> [Goal of the exercise] Please copy the records below word for word, leaving out the pictures.

> [Entries shown]
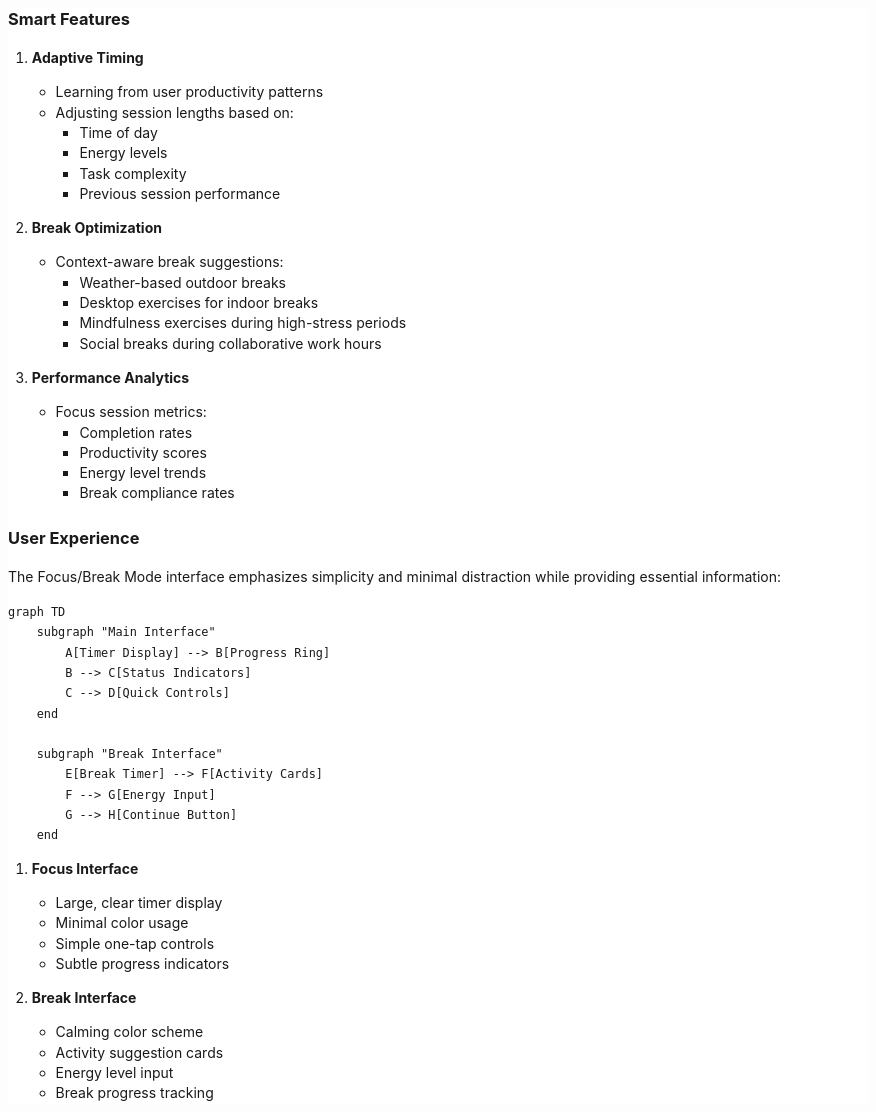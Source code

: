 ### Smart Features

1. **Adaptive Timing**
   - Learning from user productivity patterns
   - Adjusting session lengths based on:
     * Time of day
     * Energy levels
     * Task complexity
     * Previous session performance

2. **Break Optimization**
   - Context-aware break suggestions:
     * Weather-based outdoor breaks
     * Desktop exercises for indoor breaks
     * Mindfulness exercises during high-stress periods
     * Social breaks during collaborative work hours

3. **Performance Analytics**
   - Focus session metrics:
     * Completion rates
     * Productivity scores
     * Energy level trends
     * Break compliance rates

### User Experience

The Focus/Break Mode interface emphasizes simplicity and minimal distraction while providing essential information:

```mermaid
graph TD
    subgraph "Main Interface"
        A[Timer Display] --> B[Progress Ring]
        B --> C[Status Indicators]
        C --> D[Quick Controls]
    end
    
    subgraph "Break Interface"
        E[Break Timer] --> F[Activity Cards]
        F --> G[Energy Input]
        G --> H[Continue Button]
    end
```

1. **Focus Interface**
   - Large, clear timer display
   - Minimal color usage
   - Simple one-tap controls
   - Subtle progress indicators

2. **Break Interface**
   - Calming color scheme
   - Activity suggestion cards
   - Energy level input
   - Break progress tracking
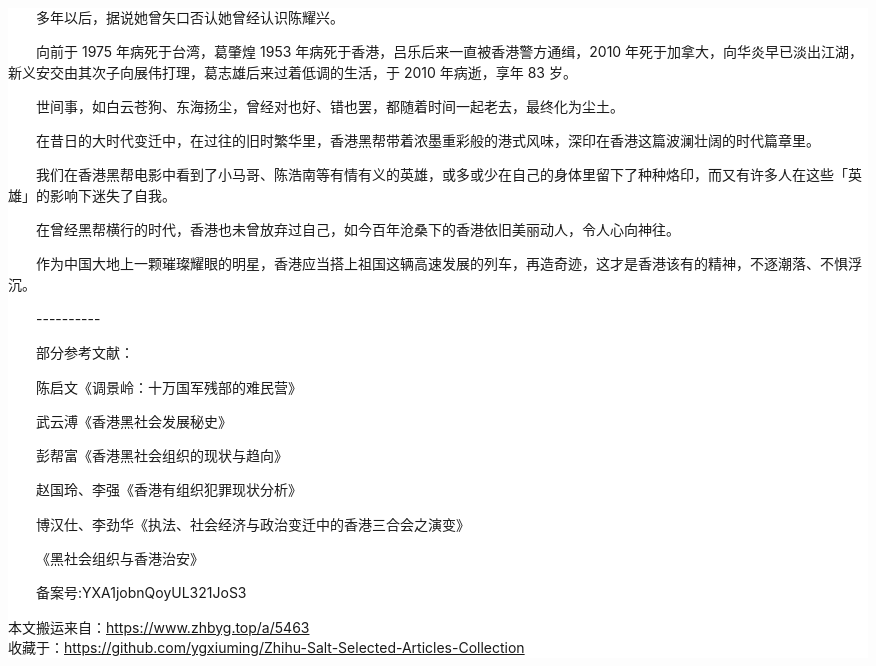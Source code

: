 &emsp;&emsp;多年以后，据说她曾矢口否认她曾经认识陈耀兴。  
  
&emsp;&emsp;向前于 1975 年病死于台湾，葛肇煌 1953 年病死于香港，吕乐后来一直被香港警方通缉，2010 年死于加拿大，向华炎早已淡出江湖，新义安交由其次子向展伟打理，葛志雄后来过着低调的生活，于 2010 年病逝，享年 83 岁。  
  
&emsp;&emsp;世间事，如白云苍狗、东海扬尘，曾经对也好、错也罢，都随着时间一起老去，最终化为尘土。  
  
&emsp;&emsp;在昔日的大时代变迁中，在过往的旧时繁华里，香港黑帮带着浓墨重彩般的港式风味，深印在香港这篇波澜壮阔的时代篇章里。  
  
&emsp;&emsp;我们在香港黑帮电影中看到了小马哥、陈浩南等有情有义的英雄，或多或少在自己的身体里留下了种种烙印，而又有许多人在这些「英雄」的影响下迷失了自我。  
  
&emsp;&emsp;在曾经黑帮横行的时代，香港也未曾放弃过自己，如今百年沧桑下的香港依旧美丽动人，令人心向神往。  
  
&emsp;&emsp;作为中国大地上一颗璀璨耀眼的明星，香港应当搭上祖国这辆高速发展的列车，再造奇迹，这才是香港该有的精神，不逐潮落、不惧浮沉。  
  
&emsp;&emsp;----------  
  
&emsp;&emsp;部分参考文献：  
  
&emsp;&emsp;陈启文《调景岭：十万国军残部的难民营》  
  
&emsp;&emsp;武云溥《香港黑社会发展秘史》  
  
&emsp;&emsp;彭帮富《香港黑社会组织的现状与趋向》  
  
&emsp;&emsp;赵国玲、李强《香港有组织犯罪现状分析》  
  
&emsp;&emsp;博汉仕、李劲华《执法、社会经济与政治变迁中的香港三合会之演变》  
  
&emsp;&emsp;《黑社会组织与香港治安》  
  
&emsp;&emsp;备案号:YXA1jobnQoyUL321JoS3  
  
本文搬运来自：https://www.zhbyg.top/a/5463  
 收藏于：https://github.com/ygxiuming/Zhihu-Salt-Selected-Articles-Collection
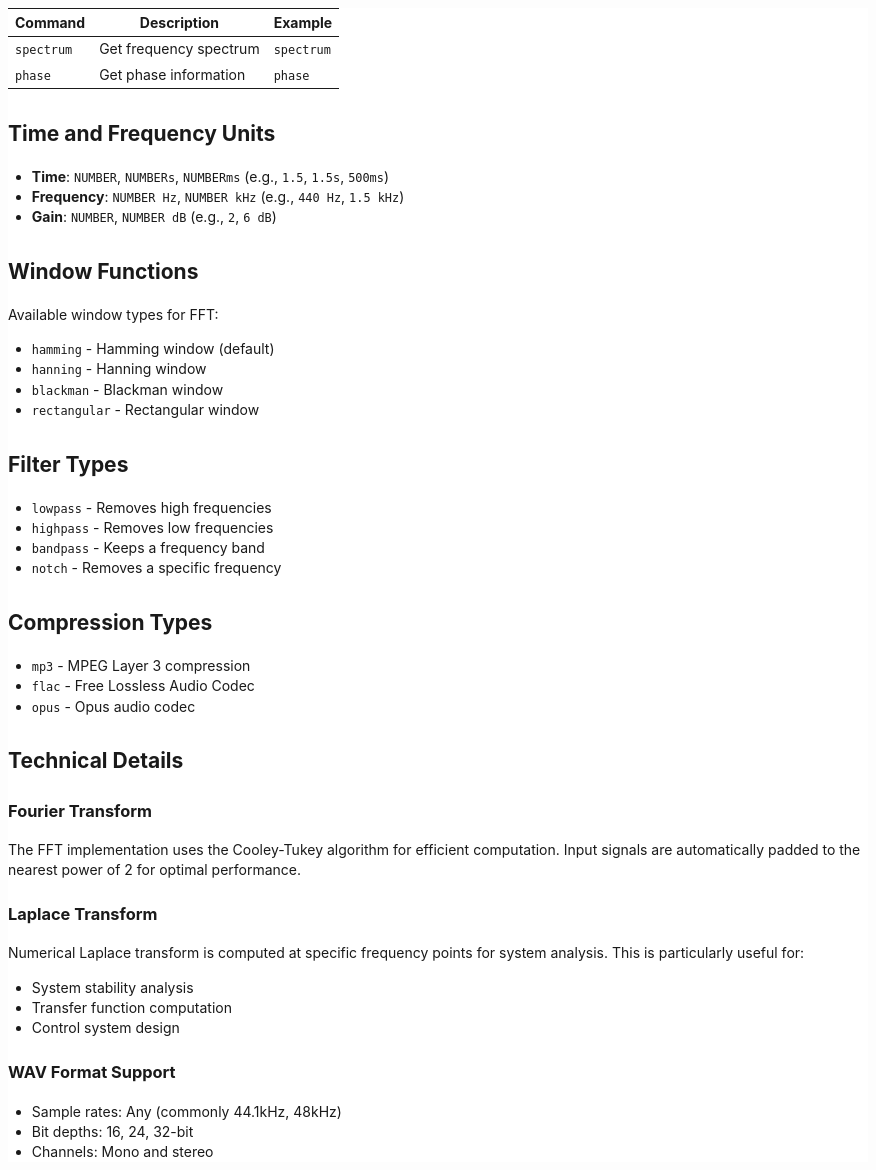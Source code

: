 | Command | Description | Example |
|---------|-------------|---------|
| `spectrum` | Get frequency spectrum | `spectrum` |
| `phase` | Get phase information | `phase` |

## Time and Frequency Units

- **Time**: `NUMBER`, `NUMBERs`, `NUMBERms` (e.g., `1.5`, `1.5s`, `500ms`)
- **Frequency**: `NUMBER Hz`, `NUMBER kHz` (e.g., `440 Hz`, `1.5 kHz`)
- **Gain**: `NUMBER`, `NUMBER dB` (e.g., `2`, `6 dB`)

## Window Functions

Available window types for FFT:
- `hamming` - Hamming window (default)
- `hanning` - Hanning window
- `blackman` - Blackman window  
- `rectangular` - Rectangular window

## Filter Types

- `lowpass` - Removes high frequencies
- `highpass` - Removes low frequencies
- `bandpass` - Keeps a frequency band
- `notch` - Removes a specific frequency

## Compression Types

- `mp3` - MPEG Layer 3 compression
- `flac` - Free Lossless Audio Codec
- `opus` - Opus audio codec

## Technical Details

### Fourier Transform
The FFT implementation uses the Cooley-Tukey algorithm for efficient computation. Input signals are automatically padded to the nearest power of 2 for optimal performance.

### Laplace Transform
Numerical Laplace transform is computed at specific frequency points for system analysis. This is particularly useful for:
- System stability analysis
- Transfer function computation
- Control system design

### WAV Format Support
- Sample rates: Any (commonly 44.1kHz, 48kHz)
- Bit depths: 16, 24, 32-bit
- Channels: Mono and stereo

> [Answer area]
Source code

: ### Smart Features

1. **Adaptive Timing**
   - Learning from user productivity patterns
   - Adjusting session lengths based on:
     * Time of day
     * Energy levels
     * Task complexity
     * Previous session performance

2. **Break Optimization**
   - Context-aware break suggestions:
     * Weather-based outdoor breaks
     * Desktop exercises for indoor breaks
     * Mindfulness exercises during high-stress periods
     * Social breaks during collaborative work hours

3. **Performance Analytics**
   - Focus session metrics:
     * Completion rates
     * Productivity scores
     * Energy level trends
     * Break compliance rates

### User Experience

The Focus/Break Mode interface emphasizes simplicity and minimal distraction while providing essential information:

```mermaid
graph TD
    subgraph "Main Interface"
        A[Timer Display] --> B[Progress Ring]
        B --> C[Status Indicators]
        C --> D[Quick Controls]
    end
    
    subgraph "Break Interface"
        E[Break Timer] --> F[Activity Cards]
        F --> G[Energy Input]
        G --> H[Continue Button]
    end
```

1. **Focus Interface**
   - Large, clear timer display
   - Minimal color usage
   - Simple one-tap controls
   - Subtle progress indicators

2. **Break Interface**
   - Calming color scheme
   - Activity suggestion cards
   - Energy level input
   - Break progress tracking
Source code

: &emsp;&emsp;多年以后，据说她曾矢口否认她曾经认识陈耀兴。  
  
&emsp;&emsp;向前于 1975 年病死于台湾，葛肇煌 1953 年病死于香港，吕乐后来一直被香港警方通缉，2010 年死于加拿大，向华炎早已淡出江湖，新义安交由其次子向展伟打理，葛志雄后来过着低调的生活，于 2010 年病逝，享年 83 岁。  
  
&emsp;&emsp;世间事，如白云苍狗、东海扬尘，曾经对也好、错也罢，都随着时间一起老去，最终化为尘土。  
  
&emsp;&emsp;在昔日的大时代变迁中，在过往的旧时繁华里，香港黑帮带着浓墨重彩般的港式风味，深印在香港这篇波澜壮阔的时代篇章里。  
  
&emsp;&emsp;我们在香港黑帮电影中看到了小马哥、陈浩南等有情有义的英雄，或多或少在自己的身体里留下了种种烙印，而又有许多人在这些「英雄」的影响下迷失了自我。  
  
&emsp;&emsp;在曾经黑帮横行的时代，香港也未曾放弃过自己，如今百年沧桑下的香港依旧美丽动人，令人心向神往。  
  
&emsp;&emsp;作为中国大地上一颗璀璨耀眼的明星，香港应当搭上祖国这辆高速发展的列车，再造奇迹，这才是香港该有的精神，不逐潮落、不惧浮沉。  
  
&emsp;&emsp;----------  
  
&emsp;&emsp;部分参考文献：  
  
&emsp;&emsp;陈启文《调景岭：十万国军残部的难民营》  
  
&emsp;&emsp;武云溥《香港黑社会发展秘史》  
  
&emsp;&emsp;彭帮富《香港黑社会组织的现状与趋向》  
  
&emsp;&emsp;赵国玲、李强《香港有组织犯罪现状分析》  
  
&emsp;&emsp;博汉仕、李劲华《执法、社会经济与政治变迁中的香港三合会之演变》  
  
&emsp;&emsp;《黑社会组织与香港治安》  
  
&emsp;&emsp;备案号:YXA1jobnQoyUL321JoS3  
  
本文搬运来自：https://www.zhbyg.top/a/5463  
 收藏于：https://github.com/ygxiuming/Zhihu-Salt-Selected-Articles-Collection
Source code

: | Command | Description | Example |
|---------|-------------|---------|
| `spectrum` | Get frequency spectrum | `spectrum` |
| `phase` | Get phase information | `phase` |

## Time and Frequency Units

- **Time**: `NUMBER`, `NUMBERs`, `NUMBERms` (e.g., `1.5`, `1.5s`, `500ms`)
- **Frequency**: `NUMBER Hz`, `NUMBER kHz` (e.g., `440 Hz`, `1.5 kHz`)
- **Gain**: `NUMBER`, `NUMBER dB` (e.g., `2`, `6 dB`)

## Window Functions

Available window types for FFT:
- `hamming` - Hamming window (default)
- `hanning` - Hanning window
- `blackman` - Blackman window  
- `rectangular` - Rectangular window

## Filter Types

- `lowpass` - Removes high frequencies
- `highpass` - Removes low frequencies
- `bandpass` - Keeps a frequency band
- `notch` - Removes a specific frequency

## Compression Types

- `mp3` - MPEG Layer 3 compression
- `flac` - Free Lossless Audio Codec
- `opus` - Opus audio codec

## Technical Details

### Fourier Transform
The FFT implementation uses the Cooley-Tukey algorithm for efficient computation. Input signals are automatically padded to the nearest power of 2 for optimal performance.

### Laplace Transform
Numerical Laplace transform is computed at specific frequency points for system analysis. This is particularly useful for:
- System stability analysis
- Transfer function computation
- Control system design

### WAV Format Support
- Sample rates: Any (commonly 44.1kHz, 48kHz)
- Bit depths: 16, 24, 32-bit
- Channels: Mono and stereo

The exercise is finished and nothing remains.